El peregrino que visita Belén tiene la dicha de leer dentro de la gruta en que nació el Mesías: “En este lugar nació Jesucristo de la Virgen María”.
Desde hace veinte siglos la parte más insigne de la humanidad, arrodillada delante del pesebre de Jesús, está aprendiendo a despreciar las cosas todas de la tierra, aprendiendo la mansedumbre, la humildad, la compasión, todas las virtudes cristianas que nacieron en Belén y que vivirán sin envejecerse hasta la consumación de los siglos. De ahí se sigue que hemos de amar la pobreza, amar a los pobres. Son imagen viva de Jesucristo. Los ricos deben ser para los pobres imagen viva de la providencia de Dios.
San Francisco de Asís tenía una admirable devoción hacia el misterio del Nacimiento. Se levantaba con frecuencias a media noche para poder adorar a Jesús en la hora, en que había hecho su primera entrada en el mundo.

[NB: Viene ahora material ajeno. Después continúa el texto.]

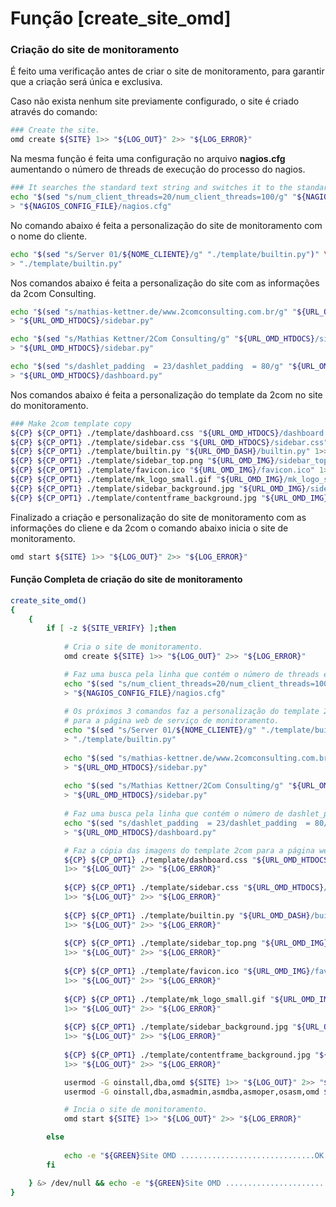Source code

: # Função [create_site_omd]

### Criação do site de monitoramento

É feito uma verificação antes de criar o site de monitoramento, para
garantir que a criação será única e exclusiva.

Caso não exista nenhum site previamente configurado, o site é criado
através do comando:

```bash
### Create the site.
omd create ${SITE} 1>> "${LOG_OUT}" 2>> "${LOG_ERROR}"
```

Na mesma função é feita uma configuração no arquivo **nagios.cfg** aumentando o número de threads de execução do processo do nagios.

```bash
### It searches the standard text string and switches it to the standard 2com string.
echo "$(sed "s/num_client_threads=20/num_client_threads=100/g" "${NAGIOS_CONFIG_FILE}/nagios.cfg")" \
> "${NAGIOS_CONFIG_FILE}/nagios.cfg"
```

No comando abaixo é feita a personalização do site de monitoramento com o nome do cliente.

```bash
echo "$(sed "s/Server 01/${NOME_CLIENTE}/g" "./template/builtin.py")" \
> "./template/builtin.py"
```

Nos comandos abaixo é feita a personalização do site com as informações da 2com Consulting.

```bash
echo "$(sed "s/mathias-kettner.de/www.2comconsulting.com.br/g" "${URL_OMD_HTDOCS}/sidebar.py")" \
> "${URL_OMD_HTDOCS}/sidebar.py"

echo "$(sed "s/Mathias Kettner/2Com Consulting/g" "${URL_OMD_HTDOCS}/sidebar.py")" \
> "${URL_OMD_HTDOCS}/sidebar.py"

echo "$(sed "s/dashlet_padding  = 23/dashlet_padding  = 80/g" "${URL_OMD_HTDOCS}/dashboard.py")" \
> "${URL_OMD_HTDOCS}/dashboard.py"
```

Nos comandos abaixo é feita a personalização do template da 2com no site do monitoramento.

```bash
### Make 2com template copy
${CP} ${CP_OPT1} ./template/dashboard.css "${URL_OMD_HTDOCS}/dashboard.css" 1>> "${LOG_OUT}" 2>> "${LOG_ERROR}"
${CP} ${CP_OPT1} ./template/sidebar.css "${URL_OMD_HTDOCS}/sidebar.css" 1>> "${LOG_OUT}" 2>> "${LOG_ERROR}"
${CP} ${CP_OPT1} ./template/builtin.py "${URL_OMD_DASH}/builtin.py" 1>> "${LOG_OUT}" 2>> "${LOG_ERROR}"
${CP} ${CP_OPT1} ./template/sidebar_top.png "${URL_OMD_IMG}/sidebar_top.png" 1>> "${LOG_OUT}" 2>> "${LOG_ERROR}"
${CP} ${CP_OPT1} ./template/favicon.ico "${URL_OMD_IMG}/favicon.ico" 1>> "${LOG_OUT}" 2>> "${LOG_ERROR}"
${CP} ${CP_OPT1} ./template/mk_logo_small.gif "${URL_OMD_IMG}/mk_logo_small.gif" 1>> "${LOG_OUT}" 2>> "${LOG_ERROR}"
${CP} ${CP_OPT1} ./template/sidebar_background.jpg "${URL_OMD_IMG}/sidebar_background.jpg" 1>> "${LOG_OUT}" 2>> "${LOG_ERROR}"
${CP} ${CP_OPT1} ./template/contentframe_background.jpg "${URL_OMD_IMG}/contentframe_background.jpg" 1>> "${LOG_OUT}" 2>> "${LOG_ERROR}"
```

Finalizado a criação e personalização do site de monitoramento com as informações do cliene e da 2com o comando abaixo
inicia o site de monitoramento.

```bash
omd start ${SITE} 1>> "${LOG_OUT}" 2>> "${LOG_ERROR}"
```

#### Função Completa de criação do site de monitoramento
```bash
create_site_omd()
{
    {        
        if [ -z ${SITE_VERIFY} ];then
        
            # Cria o site de monitoramento.
            omd create ${SITE} 1>> "${LOG_OUT}" 2>> "${LOG_ERROR}"

            # Faz uma busca pela linha que contém o número de threads e altera de 20 para 100.
            echo "$(sed "s/num_client_threads=20/num_client_threads=100/g" "${NAGIOS_CONFIG_FILE}/nagios.cfg")" \
            > "${NAGIOS_CONFIG_FILE}/nagios.cfg"
            
            # Os próximos 3 comandos faz a personalização do template 2com 
            # para a página web de serviço de monitoramento.
            echo "$(sed "s/Server 01/${NOME_CLIENTE}/g" "./template/builtin.py")" \
            > "./template/builtin.py"
            
            echo "$(sed "s/mathias-kettner.de/www.2comconsulting.com.br/g" "${URL_OMD_HTDOCS}/sidebar.py")" \
            > "${URL_OMD_HTDOCS}/sidebar.py"
            
            echo "$(sed "s/Mathias Kettner/2Com Consulting/g" "${URL_OMD_HTDOCS}/sidebar.py")" \
            > "${URL_OMD_HTDOCS}/sidebar.py"
            
            # Faz uma busca pela linha que contém o número de dashlet_padding e altera de 23 para 80.
            echo "$(sed "s/dashlet_padding  = 23/dashlet_padding  = 80/g" "${URL_OMD_HTDOCS}/dashboard.py")" \
            > "${URL_OMD_HTDOCS}/dashboard.py"

            # Faz a cópia das imagens do template 2com para a página web do serviço de monitoramento.
            ${CP} ${CP_OPT1} ./template/dashboard.css "${URL_OMD_HTDOCS}/dashboard.css" \
            1>> "${LOG_OUT}" 2>> "${LOG_ERROR}"
            
            ${CP} ${CP_OPT1} ./template/sidebar.css "${URL_OMD_HTDOCS}/sidebar.css" \
            1>> "${LOG_OUT}" 2>> "${LOG_ERROR}"
            
            ${CP} ${CP_OPT1} ./template/builtin.py "${URL_OMD_DASH}/builtin.py" \
            1>> "${LOG_OUT}" 2>> "${LOG_ERROR}"
            
            ${CP} ${CP_OPT1} ./template/sidebar_top.png "${URL_OMD_IMG}/sidebar_top.png" \
            1>> "${LOG_OUT}" 2>> "${LOG_ERROR}"
            
            ${CP} ${CP_OPT1} ./template/favicon.ico "${URL_OMD_IMG}/favicon.ico" \
            1>> "${LOG_OUT}" 2>> "${LOG_ERROR}"
            
            ${CP} ${CP_OPT1} ./template/mk_logo_small.gif "${URL_OMD_IMG}/mk_logo_small.gif" \
            1>> "${LOG_OUT}" 2>> "${LOG_ERROR}"
            
            ${CP} ${CP_OPT1} ./template/sidebar_background.jpg "${URL_OMD_IMG}/sidebar_background.jpg" \
            1>> "${LOG_OUT}" 2>> "${LOG_ERROR}"
            
            ${CP} ${CP_OPT1} ./template/contentframe_background.jpg "${URL_OMD_IMG}/contentframe_background.jpg" \
            1>> "${LOG_OUT}" 2>> "${LOG_ERROR}"

            usermod -G oinstall,dba,omd ${SITE} 1>> "${LOG_OUT}" 2>> "${LOG_ERROR}"
            usermod -G oinstall,dba,asmadmin,asmdba,asmoper,osasm,omd ${SITE} 1>> "${LOG_OUT}" 2>> "${LOG_ERROR}"

            # Incia o site de monitoramento.
            omd start ${SITE} 1>> "${LOG_OUT}" 2>> "${LOG_ERROR}"

        else
            
            echo -e "${GREEN}Site OMD ..............................OK!${NC}\n"
        fi

    } &> /dev/null && echo -e "${GREEN}Site OMD ..............................OK!${NC}\n"
}
```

En las cercanías de Belén, hacia Oriente, entre dos verdes colinas, cuyas laderas están sembradas de viñas y olivares, serpentea en una extensión de cuatro kilómetros, un fértil y delicioso valle. Mientras en la Cueva veneranda se cumplía el misterio y la pequeña ciudad de Belén estaba sepultada en el sueño, en los campos algunos pastores velaban guardando sus rebaños. Eran quizá los únicos que velaban en aquella hora, y sin duda los más pobres de aquellos alrededores… A estos hombres que velan, que son pobrísimos, de costumbres sencillas, está reservado el codiciado honor de ser llamados los primeros a adorar al Mesías.